The new public management strategy brings in vocabulary such as private sector efficiency, cost effectiveness, project management skills, public-private partnerships, value for money, results-based financing, high impact interventions etc, and result in those with the greatest need losing out. Civil society also is compelled to engage with the same “obscure jargon” as opposed to the rights-based or practical approach, with confidentiality becoming an excuse against transparency.
Rampant industrial growth and activities propelling the global economy have brought about economic degradation with depletion and contamination of land, water, air, all of which have health consequences. With eight billionaires in 2016 possessing wealth equivalent to the world’s poorest 3.6 billion, and temperatures of each of the last three years being the warmest on record, the per capita ecological footprints of wealthy nations are achieved by consuming other people’s share of the planet’s resources. The only solution, namely a dramatic reduction in the level of material consumption by the better off, “contravenes the very logic that drives the capitalist system”. Unless this is addressed, the planet is only hurtling towards irreversible destruction of its natural resources.

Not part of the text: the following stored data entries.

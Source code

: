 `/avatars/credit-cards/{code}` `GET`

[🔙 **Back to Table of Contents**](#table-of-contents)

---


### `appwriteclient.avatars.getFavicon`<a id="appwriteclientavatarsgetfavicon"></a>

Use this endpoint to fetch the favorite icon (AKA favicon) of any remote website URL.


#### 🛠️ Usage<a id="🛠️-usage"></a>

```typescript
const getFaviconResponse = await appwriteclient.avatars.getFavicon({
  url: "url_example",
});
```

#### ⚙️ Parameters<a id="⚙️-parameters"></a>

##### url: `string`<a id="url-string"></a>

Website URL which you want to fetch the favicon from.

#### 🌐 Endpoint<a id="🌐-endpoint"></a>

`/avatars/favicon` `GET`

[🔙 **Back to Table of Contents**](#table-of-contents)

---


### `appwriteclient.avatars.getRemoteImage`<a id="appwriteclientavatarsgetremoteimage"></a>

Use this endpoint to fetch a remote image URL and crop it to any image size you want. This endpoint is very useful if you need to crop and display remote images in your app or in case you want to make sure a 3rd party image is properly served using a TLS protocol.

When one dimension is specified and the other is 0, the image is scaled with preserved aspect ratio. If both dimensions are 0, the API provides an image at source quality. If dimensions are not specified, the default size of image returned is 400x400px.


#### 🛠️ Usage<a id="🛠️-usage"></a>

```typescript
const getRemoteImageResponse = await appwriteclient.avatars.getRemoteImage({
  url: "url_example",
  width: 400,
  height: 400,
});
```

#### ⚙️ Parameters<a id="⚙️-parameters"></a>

The GHW 5 has undertaken the daunting task of documenting several dimensions of healthcare and has been able to give the reader a broad overview of the global scenario
The book presents several examples of community processes that challenge the large global multinational agenda. Ecuador, building on its indigenous past, has incorporated the concept of summakkawsay or buenvivir (good living) as a community centred, ecologically balanced and culturally sensitive process. Although Latin America is seen as an example of a departure from the neoliberal discourse leading to impressive expansion of public services to provide universal access, there is a strong counter force that aims to destabilise the public services and bring in a market logic. The chapter on South Africa follows the development of civil society activism and reflects the changed nature of donor funding under neo-liberalisation characterised by directing of funding through private and non-governmental recipients in a climate of cuts in public spending.
GHW 5 is brave in its criticism and takes on the large corporations on behalf of people’s rights to health and its social determinants. It is important that bodies such as the People’s Health Movement, which have contributed to the GHW that set out to criticise top down, expert heavy approaches, are constantly introspective to makes sure that they don’t, over time, tread the same path. Is there diversity and representation in the groups that bring out this report? Has the PHM “leadership” only become the domain of a few who have permanent leadership positions? What efforts are being made to bring in more voices into this movement? Is there a second, third and fourth line of leadership being actively facilitated?
Although the writers say that the book was written pro-bono, it is also important to mention other sources of funding support to ensure transparency and avoid conflict of interest. While the authors talk about “NGOisation” of civil society, one also has to establish where one locates oneself in this spectrum.
Since the book repeatedly emphasises the role of community in all aspects of decision making, policy analysis and demand generation, what role is PHM playing towards making the information in this book widely available and minimising a crucial gap between theory/rhetoric and practice? Are there efforts to translate and disseminate into local languages and in a much less academic form? Some of these questions would need to be answered to prevent GHW 5 from being not just another report but a crucial part of an evidence-based process towards making healthcare more equitable, comprehensive, accessible and available.